_Stored entries_:

════════════════════

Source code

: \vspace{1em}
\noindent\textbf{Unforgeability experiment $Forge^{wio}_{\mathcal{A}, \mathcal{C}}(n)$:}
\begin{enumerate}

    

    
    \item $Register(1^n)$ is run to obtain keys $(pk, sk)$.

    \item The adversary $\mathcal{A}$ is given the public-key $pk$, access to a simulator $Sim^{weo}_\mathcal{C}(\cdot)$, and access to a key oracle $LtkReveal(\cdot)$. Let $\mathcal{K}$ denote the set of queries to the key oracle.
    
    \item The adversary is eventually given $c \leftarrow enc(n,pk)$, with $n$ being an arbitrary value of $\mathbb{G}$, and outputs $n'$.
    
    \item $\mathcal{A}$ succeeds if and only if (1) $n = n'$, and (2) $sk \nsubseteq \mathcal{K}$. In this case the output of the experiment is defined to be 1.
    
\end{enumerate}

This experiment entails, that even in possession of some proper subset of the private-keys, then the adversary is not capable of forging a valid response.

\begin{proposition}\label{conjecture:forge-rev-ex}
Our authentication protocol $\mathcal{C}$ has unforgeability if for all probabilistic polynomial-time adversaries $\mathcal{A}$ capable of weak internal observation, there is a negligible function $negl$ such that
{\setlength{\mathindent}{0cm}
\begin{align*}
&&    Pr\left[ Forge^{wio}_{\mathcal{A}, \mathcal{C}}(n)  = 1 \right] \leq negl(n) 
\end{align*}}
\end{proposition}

════════════════════

_TASK REQUIREMENTS_: Word for word, retype each record.

_TASK OUTPUT_:
Source code

: \vspace{1em}
\noindent\textbf{Unforgeability experiment $Forge^{wio}_{\mathcal{A}, \mathcal{C}}(n)$:}
\begin{enumerate}

    

    
    \item $Register(1^n)$ is run to obtain keys $(pk, sk)$.

    \item The adversary $\mathcal{A}$ is given the public-key $pk$, access to a simulator $Sim^{weo}_\mathcal{C}(\cdot)$, and access to a key oracle $LtkReveal(\cdot)$. Let $\mathcal{K}$ denote the set of queries to the key oracle.
    
    \item The adversary is eventually given $c \leftarrow enc(n,pk)$, with $n$ being an arbitrary value of $\mathbb{G}$, and outputs $n'$.
    
    \item $\mathcal{A}$ succeeds if and only if (1) $n = n'$, and (2) $sk \nsubseteq \mathcal{K}$. In this case the output of the experiment is defined to be 1.
    
\end{enumerate}

This experiment entails, that even in possession of some proper subset of the private-keys, then the adversary is not capable of forging a valid response.

\begin{proposition}\label{conjecture:forge-rev-ex}
Our authentication protocol $\mathcal{C}$ has unforgeability if for all probabilistic polynomial-time adversaries $\mathcal{A}$ capable of weak internal observation, there is a negligible function $negl$ such that
{\setlength{\mathindent}{0cm}
\begin{align*}
&&    Pr\left[ Forge^{wio}_{\mathcal{A}, \mathcal{C}}(n)  = 1 \right] \leq negl(n) 
\end{align*}}
\end{proposition}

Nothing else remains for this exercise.